Which solution will meet these requirements with the LEAST operational overhead?
- A . Create new Lambda function versions and aliases for the development, testing, and production accounts. After successful testing, update the production alias to point to the function version. Roll back to the most recent stable version if issues are discovered.
- B . Deploy the Lambda function separately to the development, testing, and production accounts after testing the function in each environment.
- C . Use Lambda layers to separate the code and libraries for each AWS account and deploy the function with different layers.
- D . Use environment variables to differentiate development, testing, and production behavior.
A
Explanation:
AWS Lambda versions and aliases are designed specifically to support safe deployments, testing, and rollback. A Lambda version is immutable, meaning its code and configuration cannot change once published. Aliases act as pointers to specific versions and can be updated instantly.

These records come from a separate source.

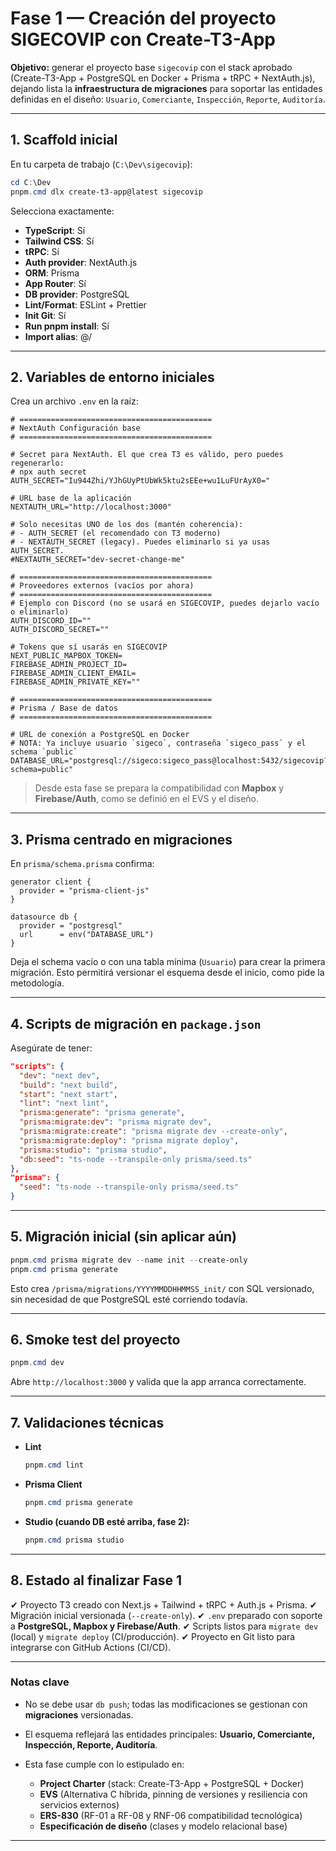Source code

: # Fase 1 — Creación del proyecto SIGECOVIP con Create-T3-App

**Objetivo:** generar el proyecto base `sigecovip` con el stack aprobado (Create-T3-App + PostgreSQL en Docker + Prisma + tRPC + NextAuth.js), dejando lista la **infraestructura de migraciones** para soportar las entidades definidas en el diseño: `Usuario`, `Comerciante`, `Inspección`, `Reporte`, `Auditoría`.

---

## 1. Scaffold inicial

En tu carpeta de trabajo (`C:\Dev\sigecovip`):

```powershell
cd C:\Dev
pnpm.cmd dlx create-t3-app@latest sigecovip
```

Selecciona exactamente:

* **TypeScript**: Sí
* **Tailwind CSS**: Sí
* **tRPC**: Sí
* **Auth provider**: NextAuth.js
* **ORM**: Prisma
* **App Router**: Sí
* **DB provider**: PostgreSQL
* **Lint/Format**: ESLint + Prettier
* **Init Git**: Sí
* **Run pnpm install**: Sí
* **Import alias**: @/

---

## 2. Variables de entorno iniciales

Crea un archivo `.env` en la raíz:

```dotenv
# ===========================================
# NextAuth Configuración base
# ===========================================

# Secret para NextAuth. El que crea T3 es válido, pero puedes regenerarlo:
# npx auth secret
AUTH_SECRET="Iu944Zhi/YJhGUyPtUbWk5ktu2sEEe+wu1LuFUrAyX0="

# URL base de la aplicación
NEXTAUTH_URL="http://localhost:3000"

# Solo necesitas UNO de los dos (mantén coherencia):
# - AUTH_SECRET (el recomendado con T3 moderno)
# - NEXTAUTH_SECRET (legacy). Puedes eliminarlo si ya usas AUTH_SECRET.
#NEXTAUTH_SECRET="dev-secret-change-me"

# ===========================================
# Proveedores externos (vacíos por ahora)
# ===========================================
# Ejemplo con Discord (no se usará en SIGECOVIP, puedes dejarlo vacío o eliminarlo)
AUTH_DISCORD_ID=""
AUTH_DISCORD_SECRET=""

# Tokens que sí usarás en SIGECOVIP
NEXT_PUBLIC_MAPBOX_TOKEN=
FIREBASE_ADMIN_PROJECT_ID=
FIREBASE_ADMIN_CLIENT_EMAIL=
FIREBASE_ADMIN_PRIVATE_KEY=""

# ===========================================
# Prisma / Base de datos
# ===========================================

# URL de conexión a PostgreSQL en Docker
# NOTA: Ya incluye usuario `sigeco`, contraseña `sigeco_pass` y el schema `public`
DATABASE_URL="postgresql://sigeco:sigeco_pass@localhost:5432/sigecovip?schema=public"
```

> Desde esta fase se prepara la compatibilidad con **Mapbox** y **Firebase/Auth**, como se definió en el EVS y el diseño.

---

## 3. Prisma centrado en migraciones

En `prisma/schema.prisma` confirma:

```prisma
generator client {
  provider = "prisma-client-js"
}

datasource db {
  provider = "postgresql"
  url      = env("DATABASE_URL")
}
```

Deja el schema vacío o con una tabla mínima (`Usuario`) para crear la primera migración.
Esto permitirá versionar el esquema desde el inicio, como pide la metodología.

---

## 4. Scripts de migración en `package.json`

Asegúrate de tener:

```json
"scripts": {
  "dev": "next dev",
  "build": "next build",
  "start": "next start",
  "lint": "next lint",
  "prisma:generate": "prisma generate",
  "prisma:migrate:dev": "prisma migrate dev",
  "prisma:migrate:create": "prisma migrate dev --create-only",
  "prisma:migrate:deploy": "prisma migrate deploy",
  "prisma:studio": "prisma studio",
  "db:seed": "ts-node --transpile-only prisma/seed.ts"
},
"prisma": {
  "seed": "ts-node --transpile-only prisma/seed.ts"
}
```

---

## 5. Migración inicial (sin aplicar aún)

```powershell
pnpm.cmd prisma migrate dev --name init --create-only
pnpm.cmd prisma generate
```

Esto crea `/prisma/migrations/YYYYMMDDHHMMSS_init/` con SQL versionado, sin necesidad de que PostgreSQL esté corriendo todavía.

---

## 6. Smoke test del proyecto

```powershell
pnpm.cmd dev
```

Abre `http://localhost:3000` y valida que la app arranca correctamente.

---

## 7. Validaciones técnicas

* **Lint**

  ```powershell
  pnpm.cmd lint
  ```

* **Prisma Client**

  ```powershell
  pnpm.cmd prisma generate
  ```

* **Studio (cuando DB esté arriba, fase 2):**

  ```powershell
  pnpm.cmd prisma studio
  ```

---

## 8. Estado al finalizar Fase 1

✔ Proyecto T3 creado con Next.js + Tailwind + tRPC + Auth.js + Prisma.
✔ Migración inicial versionada (`--create-only`).
✔ `.env` preparado con soporte a **PostgreSQL, Mapbox y Firebase/Auth**.
✔ Scripts listos para `migrate dev` (local) y `migrate deploy` (CI/producción).
✔ Proyecto en Git listo para integrarse con GitHub Actions (CI/CD).

---

### Notas clave

* No se debe usar `db push`; todas las modificaciones se gestionan con **migraciones** versionadas.
* El esquema reflejará las entidades principales: **Usuario, Comerciante, Inspección, Reporte, Auditoría**.
* Esta fase cumple con lo estipulado en:

  * **Project Charter** (stack: Create-T3-App + PostgreSQL + Docker)
  * **EVS** (Alternativa C híbrida, pinning de versiones y resiliencia con servicios externos)
  * **ERS-830** (RF-01 a RF-08 y RNF-06 compatibilidad tecnológica)
  * **Especificación de diseño** (clases y modelo relacional base)

---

AWS documentation recommends using aliases to manage environments such as dev, test, and prod. Each environment can reference a specific Lambda version, allowing the same function codebase to be promoted across accounts with confidence. If a defect is detected in production, the alias can be quickly repointed to a previously known good version, enabling an immediate rollback without redeployment.
Options B, C, and D introduce higher operational overhead or do not provide safe rollback. Deploying separately increases risk and management effort. Lambda layers are not intended for environment promotion. Environment variables do not protect against faulty code deployments.
Therefore, using Lambda versions and aliases is the most efficient and AWS-recommended solution.